The parties are the parents of one child, born in 2009. Pursuant to a stipulation of settlement dated September 12, 2012, the parties shared joint custody of the child, with primary residential custody to the plaintiff and designated parental access to the defendant. The stipulation of settlement was incorporated, but did not merge, into the parties' judgment of divorce, dated February 19, 2013. In May 2013, the defendant moved, inter alia, to modify the stipulation of settlement so as to award him sole custody of the child. Over the course of the next five years, the Supreme Court issued a series of interim orders, which directed temporary custody of the child to the defendant, with limited parental access to the plaintiff, including an order dated February 16, 2018, which awarded the plaintiff unsupervised parental access with the child from 12:00 p.m. to 3:00 p.m. on Sundays, and directed her to enroll in individual therapy and family therapy with the child. Without conducting a hearing, in an order dated July 24, 2018, the court, in effect, granted that branch of the defendant's motion which was to modify the stipulation of settlement so as to award him sole custody of the child, and limited the plaintiff's parental access to unsupervised visits on Sundays from 12:00 p.m. to 3:00 p.m. and on Saturdays for therapy. The plaintiff appeals from the July 24, 2018 order.

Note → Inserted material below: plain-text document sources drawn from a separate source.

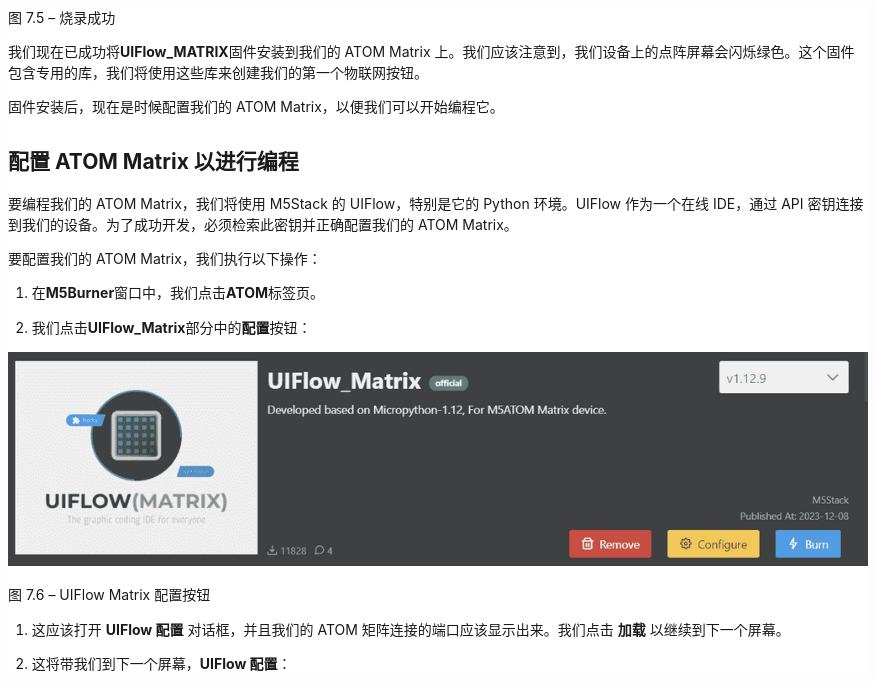 图 7.5 – 烧录成功

我们现在已成功将**UIFlow_MATRIX**固件安装到我们的 ATOM Matrix 上。我们应该注意到，我们设备上的点阵屏幕会闪烁绿色。这个固件包含专用的库，我们将使用这些库来创建我们的第一个物联网按钮。

固件安装后，现在是时候配置我们的 ATOM Matrix，以便我们可以开始编程它。

## 配置 ATOM Matrix 以进行编程

要编程我们的 ATOM Matrix，我们将使用 M5Stack 的 UIFlow，特别是它的 Python 环境。UIFlow 作为一个在线 IDE，通过 API 密钥连接到我们的设备。为了成功开发，必须检索此密钥并正确配置我们的 ATOM Matrix。

要配置我们的 ATOM Matrix，我们执行以下操作：

1.  在**M5Burner**窗口中，我们点击**ATOM**标签页。

1.  我们点击**UIFlow_Matrix**部分中的**配置**按钮：

![图 7.6 – UIFlow Matrix 配置按钮](img/B21282_07_06.jpg)

图 7.6 – UIFlow Matrix 配置按钮

1.  这应该打开 **UIFlow 配置** 对话框，并且我们的 ATOM 矩阵连接的端口应该显示出来。我们点击 **加载** 以继续到下一个屏幕。

1.  这将带我们到下一个屏幕，**UIFlow 配置**：
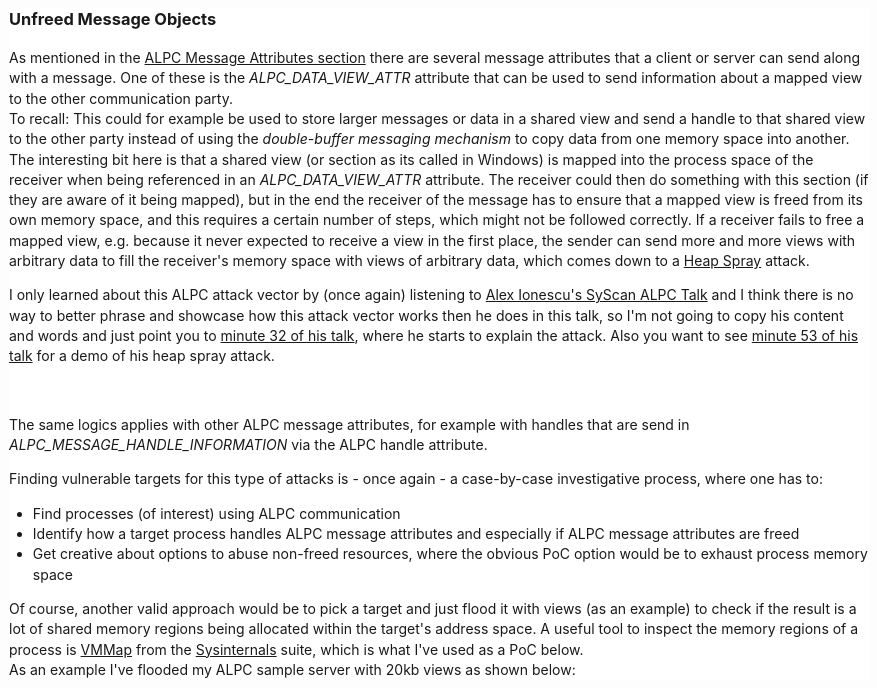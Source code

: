 ### Unfreed Message Objects

As mentioned in the [ALPC Message Attributes section](#ALPC_Message_Attributes) there are several message attributes that a client or server can send along with a message. One of these is the *ALPC_DATA_VIEW_ATTR* attribute that can be used to send information about a mapped view to the other communication party.<br>
To recall: This could for example be used to store larger messages or data in a shared view and send a handle to that shared view to the other party instead of using the *double-buffer messaging mechanism* to copy data from one memory space into another.<br>
The interesting bit here is that a shared view (or section as its called in Windows) is mapped into the process space of the receiver when being referenced in an *ALPC_DATA_VIEW_ATTR* attribute. The receiver could then do something with this section (if they are aware of it being mapped), but in the end the receiver of the message has to ensure that a mapped view is freed from its own memory space, and this requires a certain number of steps, which might not be followed correctly. If a receiver fails to free a mapped view, e.g. because it never expected to receive a view in the first place, the sender can send more and more views with arbitrary data to fill the receiver's memory space with views of arbitrary data, which comes down to a [Heap Spray](https://en.wikipedia.org/wiki/Heap_spraying) attack.

I only learned about this ALPC attack vector by (once again) listening to [Alex Ionescu's SyScan ALPC Talk](https://www.youtube.com/watch?v=UNpL5csYC1E) and I think there is no way to better phrase and showcase how this attack vector works then he does in this talk, so I'm not going to copy his content and words and just point you to [minute 32 of his talk](https://www.youtube.com/watch?v=UNpL5csYC1E#t=32m13s), where he starts to explain the attack. Also you want to see [minute 53 of his talk](https://www.youtube.com/watch?v=UNpL5csYC1E#t=53m0s) for a demo of his heap spray attack.

<iframe width="560" height="315" src="https://www.youtube.com/embed/UNpL5csYC1E?start=3180" title="YouTube video player" frameborder="0" allow="accelerometer; autoplay; clipboard-write; encrypted-media; gyroscope; picture-in-picture" allowfullscreen></iframe><br>

The same logics applies with other ALPC message attributes, for example with handles that are send in *ALPC_MESSAGE_HANDLE_INFORMATION* via the ALPC handle attribute.

Finding vulnerable targets for this type of attacks is - once again - a case-by-case investigative process, where one has to:
- Find processes (of interest) using ALPC communication
- Identify how a target process handles ALPC message attributes and especially if ALPC message attributes are freed
- Get creative about options to abuse non-freed resources, where the obvious PoC option would be to exhaust process memory space 

Of course, another valid approach would be to pick a target and just flood it with views (as an example) to check if the result is a lot of shared memory regions being allocated within the target's address space. A useful tool to inspect the memory regions of a process is [VMMap](https://docs.microsoft.com/en-us/sysinternals/downloads/vmmap) from the [Sysinternals](https://docs.microsoft.com/en-us/sysinternals/) suite, which is what I've used as a PoC below.<br>
As an example I've flooded my ALPC sample server with 20kb views as shown below:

Initially, the plaintiff's contention that the Supreme Court erred in denying her unsupervised parental access is without merit. The parental access awarded to the plaintiff was, in fact, unsupervised.
However, the Supreme Court should not have granted, without a hearing, that branch of the defendant's motion which was to modify the terms of the parties' stipulation of settlement. Custody determinations should generally be made only after a full and plenary hearing (see S.L. v J.R., 27 NY3d 558, 563). While the general right to a hearing in custody and visitation cases is not absolute, where "facts material to the best interest analysis, and the circumstances surrounding such facts, remain in dispute," a hearing is required (id. at 564). Here, the record shows that there were disputed factual issues regarding the child's best interests, such that a hearing on the defendant's petition was necessary (see Matter of Salvi v Salvi, 178 AD3d 1054, 1055; Matter of Fernandez v Saunders, 174 AD3d 531, 532; Matter of Guy v Weichel, 173 AD3d 1028, 1030; Matter of DiSisto v Dimitri, 173 AD3d 863, 864; Matter of Williams v Jenkins, 167 AD3d 758, 760).
In addition, decisions regarding child custody and parental access should be based on admissible evidence (see S.L. v J.R., 27 NY3d at 564; Katsoris v Katsoris, 178 AD3d 794, 797; Matter of Migliore v Santiago, 165 AD3d 942, 943). Here, in making its determination, the Supreme Court improperly relied solely on statements and conclusions of witnesses whose opinions and credibility were untested by either party (see Brin v Shady, 179 AD3d 760, 762; Katsoris v Katsoris, 178 AD3d at 797).
Accordingly, we remit the matter to the Supreme Court, Richmond County, for an expedited hearing on that branch of the defendant's motion which was to modify the parties' stipulation of settlement dated September 12, 2012, so as to award him sole custody of the parties' child. Until such time as an evidentiary hearing can be completed and a decision rendered, the parties shall adhere to the parental access schedule determined in the interim order dated February 16, 2018.
AUSTIN, J.P., MILLER, BRATHWAITE NELSON and WOOTEN, JJ., concur.